# [Exercise aim]
What is the number of lines in these entries that contain "oriented"? State it alone.

Saved entries

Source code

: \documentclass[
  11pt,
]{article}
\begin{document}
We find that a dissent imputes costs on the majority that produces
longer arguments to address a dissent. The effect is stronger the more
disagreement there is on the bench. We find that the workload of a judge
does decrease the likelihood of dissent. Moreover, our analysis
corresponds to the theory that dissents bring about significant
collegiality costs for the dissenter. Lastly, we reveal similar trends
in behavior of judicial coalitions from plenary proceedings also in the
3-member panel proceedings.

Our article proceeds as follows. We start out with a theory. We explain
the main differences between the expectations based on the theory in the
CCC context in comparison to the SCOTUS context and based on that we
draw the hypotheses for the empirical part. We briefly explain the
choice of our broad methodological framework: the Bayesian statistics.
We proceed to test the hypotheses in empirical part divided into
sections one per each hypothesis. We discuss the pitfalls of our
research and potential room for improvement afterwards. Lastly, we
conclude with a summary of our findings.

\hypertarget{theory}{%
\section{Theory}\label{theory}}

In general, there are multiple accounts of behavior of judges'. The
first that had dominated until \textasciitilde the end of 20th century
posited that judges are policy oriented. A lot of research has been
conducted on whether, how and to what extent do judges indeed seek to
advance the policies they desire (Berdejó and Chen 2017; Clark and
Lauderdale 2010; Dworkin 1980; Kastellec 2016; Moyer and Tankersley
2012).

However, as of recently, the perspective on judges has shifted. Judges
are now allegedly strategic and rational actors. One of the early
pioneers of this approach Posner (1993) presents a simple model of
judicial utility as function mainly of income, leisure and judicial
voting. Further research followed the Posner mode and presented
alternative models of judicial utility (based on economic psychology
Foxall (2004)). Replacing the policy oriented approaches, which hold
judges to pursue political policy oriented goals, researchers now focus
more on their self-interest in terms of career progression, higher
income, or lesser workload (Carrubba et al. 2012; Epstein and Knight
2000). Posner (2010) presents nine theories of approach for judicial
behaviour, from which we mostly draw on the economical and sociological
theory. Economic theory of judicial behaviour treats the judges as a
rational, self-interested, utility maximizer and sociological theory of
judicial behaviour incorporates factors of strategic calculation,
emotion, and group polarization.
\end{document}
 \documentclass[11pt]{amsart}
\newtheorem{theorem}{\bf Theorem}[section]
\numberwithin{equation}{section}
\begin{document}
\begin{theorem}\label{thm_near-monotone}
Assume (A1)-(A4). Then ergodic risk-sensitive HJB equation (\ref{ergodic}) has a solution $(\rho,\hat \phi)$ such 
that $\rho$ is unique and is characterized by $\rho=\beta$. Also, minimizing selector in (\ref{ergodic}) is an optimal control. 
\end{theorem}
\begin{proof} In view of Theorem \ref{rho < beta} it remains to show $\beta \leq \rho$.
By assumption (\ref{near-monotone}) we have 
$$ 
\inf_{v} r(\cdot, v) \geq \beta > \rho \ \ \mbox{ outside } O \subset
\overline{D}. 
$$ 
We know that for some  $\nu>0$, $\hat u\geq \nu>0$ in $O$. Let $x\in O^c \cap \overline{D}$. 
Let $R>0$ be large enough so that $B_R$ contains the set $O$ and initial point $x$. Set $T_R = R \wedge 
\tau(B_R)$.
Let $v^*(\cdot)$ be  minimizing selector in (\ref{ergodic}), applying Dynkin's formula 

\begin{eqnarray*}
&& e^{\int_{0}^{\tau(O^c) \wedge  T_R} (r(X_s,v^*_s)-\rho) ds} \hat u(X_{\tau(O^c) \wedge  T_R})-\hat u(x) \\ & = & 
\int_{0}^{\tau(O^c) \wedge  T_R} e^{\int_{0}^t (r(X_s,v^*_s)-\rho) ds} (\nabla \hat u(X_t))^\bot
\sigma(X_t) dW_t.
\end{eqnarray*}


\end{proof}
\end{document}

# [Solved exercise]
3